Autologous transfusion

Autologous transfusion in which own blood is being accepted, i.e., in which donor and receiver are the same person, has a number of advantages over allogeneic transfusion, in which a receiver is given someone else's blood. Risk of transmitting contagious diseases is eliminated. Also, shortage of blood supply is one of the reasons for the autologous transfusion. Medical advantages of autologous transfusion are ratio legis, due to which this method has the legal priority over allogeneic transfusion. An acting physician has a legal obligation to inform a patient about the possibility of autologous transfusion. The WTS has a different standing on autologous transfusion in comparison to allogeneic transfusion. Accepting someone else's blood, as well as giving own blood for someone else is prohibited.
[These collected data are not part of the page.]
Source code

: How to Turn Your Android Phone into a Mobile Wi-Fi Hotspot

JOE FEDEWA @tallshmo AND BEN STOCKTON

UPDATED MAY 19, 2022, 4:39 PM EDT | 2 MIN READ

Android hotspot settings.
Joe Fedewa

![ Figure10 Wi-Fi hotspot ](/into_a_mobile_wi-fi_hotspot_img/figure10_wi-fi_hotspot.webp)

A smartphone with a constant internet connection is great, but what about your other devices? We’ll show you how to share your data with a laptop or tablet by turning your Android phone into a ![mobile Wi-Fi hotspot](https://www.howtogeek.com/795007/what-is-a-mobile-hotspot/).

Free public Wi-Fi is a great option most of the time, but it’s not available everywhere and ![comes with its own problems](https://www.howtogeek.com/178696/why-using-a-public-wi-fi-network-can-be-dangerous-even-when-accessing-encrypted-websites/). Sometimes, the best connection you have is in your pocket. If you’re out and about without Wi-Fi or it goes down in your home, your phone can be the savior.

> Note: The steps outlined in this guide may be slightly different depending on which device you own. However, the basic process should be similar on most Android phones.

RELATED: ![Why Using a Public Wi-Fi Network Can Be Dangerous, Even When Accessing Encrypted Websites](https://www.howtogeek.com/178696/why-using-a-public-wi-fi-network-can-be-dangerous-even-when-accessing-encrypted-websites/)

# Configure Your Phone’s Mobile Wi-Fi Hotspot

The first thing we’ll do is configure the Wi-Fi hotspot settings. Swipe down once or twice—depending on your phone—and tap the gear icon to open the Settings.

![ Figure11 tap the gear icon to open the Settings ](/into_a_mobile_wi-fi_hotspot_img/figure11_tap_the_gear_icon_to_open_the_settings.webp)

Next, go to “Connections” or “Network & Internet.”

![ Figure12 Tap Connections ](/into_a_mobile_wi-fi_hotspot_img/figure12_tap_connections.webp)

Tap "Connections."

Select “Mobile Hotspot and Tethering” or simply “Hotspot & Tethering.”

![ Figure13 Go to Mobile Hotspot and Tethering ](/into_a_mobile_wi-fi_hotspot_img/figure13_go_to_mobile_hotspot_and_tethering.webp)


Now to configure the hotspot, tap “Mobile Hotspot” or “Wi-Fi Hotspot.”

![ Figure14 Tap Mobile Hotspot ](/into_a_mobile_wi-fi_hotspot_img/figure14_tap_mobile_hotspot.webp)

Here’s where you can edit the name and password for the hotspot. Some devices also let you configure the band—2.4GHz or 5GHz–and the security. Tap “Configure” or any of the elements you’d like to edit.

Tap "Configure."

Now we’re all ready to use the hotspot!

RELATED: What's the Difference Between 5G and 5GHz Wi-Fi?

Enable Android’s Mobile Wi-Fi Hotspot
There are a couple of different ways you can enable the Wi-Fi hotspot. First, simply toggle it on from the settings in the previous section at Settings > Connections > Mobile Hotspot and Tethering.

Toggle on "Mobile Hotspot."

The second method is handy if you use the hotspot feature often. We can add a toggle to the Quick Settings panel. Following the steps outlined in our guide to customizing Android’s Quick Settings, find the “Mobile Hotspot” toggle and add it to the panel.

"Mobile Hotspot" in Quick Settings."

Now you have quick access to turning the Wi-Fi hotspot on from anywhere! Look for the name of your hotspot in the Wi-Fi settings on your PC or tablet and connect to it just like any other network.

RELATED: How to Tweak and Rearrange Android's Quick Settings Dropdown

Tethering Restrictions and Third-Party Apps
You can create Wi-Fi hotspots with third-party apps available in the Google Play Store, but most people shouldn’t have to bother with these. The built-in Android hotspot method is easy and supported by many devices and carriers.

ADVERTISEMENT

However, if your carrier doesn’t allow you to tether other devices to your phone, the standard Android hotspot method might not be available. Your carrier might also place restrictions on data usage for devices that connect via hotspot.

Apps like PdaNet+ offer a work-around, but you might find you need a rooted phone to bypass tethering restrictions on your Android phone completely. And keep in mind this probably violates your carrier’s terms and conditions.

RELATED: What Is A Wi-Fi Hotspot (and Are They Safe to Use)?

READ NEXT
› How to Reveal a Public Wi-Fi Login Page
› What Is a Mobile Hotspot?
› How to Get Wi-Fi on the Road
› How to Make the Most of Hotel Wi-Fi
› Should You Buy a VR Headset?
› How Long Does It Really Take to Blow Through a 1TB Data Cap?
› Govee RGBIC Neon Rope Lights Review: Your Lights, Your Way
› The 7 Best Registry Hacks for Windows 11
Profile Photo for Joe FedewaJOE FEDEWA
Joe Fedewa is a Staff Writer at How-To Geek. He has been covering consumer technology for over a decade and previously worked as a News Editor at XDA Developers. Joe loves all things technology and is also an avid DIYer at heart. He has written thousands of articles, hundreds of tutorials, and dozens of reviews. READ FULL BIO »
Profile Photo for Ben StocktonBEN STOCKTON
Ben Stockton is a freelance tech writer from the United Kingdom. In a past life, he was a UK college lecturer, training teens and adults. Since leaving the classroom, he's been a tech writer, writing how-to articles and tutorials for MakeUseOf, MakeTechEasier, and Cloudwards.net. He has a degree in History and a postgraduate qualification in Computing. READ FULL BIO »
However, transfusion in which the donor and receiver are the same individual may be acceptable for this religious group [12]. The Law does not differentiate between intraoperative blood salvaging and autologous preoperative blood giving that would be used in the perioperative period. The WTS differentiates between autologous transfusion in which the blood is taken (and put back in the body) during the procedure itself and autotransfusion of predeposited blood (blood that was taken before and saved for the operation). Intraoperative blood salvaging is acceptable as per the WTS, if the extracorporeal circulation, circulation of blood outside patient's body, is uninterrupted [48][49]. Therefore, this method can, in an optimal way, resolve the conflict between the patient's right to refuse a medical treatment that is not in accordance with their religious beliefs and the need for him/her to receive an adequate medical treatment.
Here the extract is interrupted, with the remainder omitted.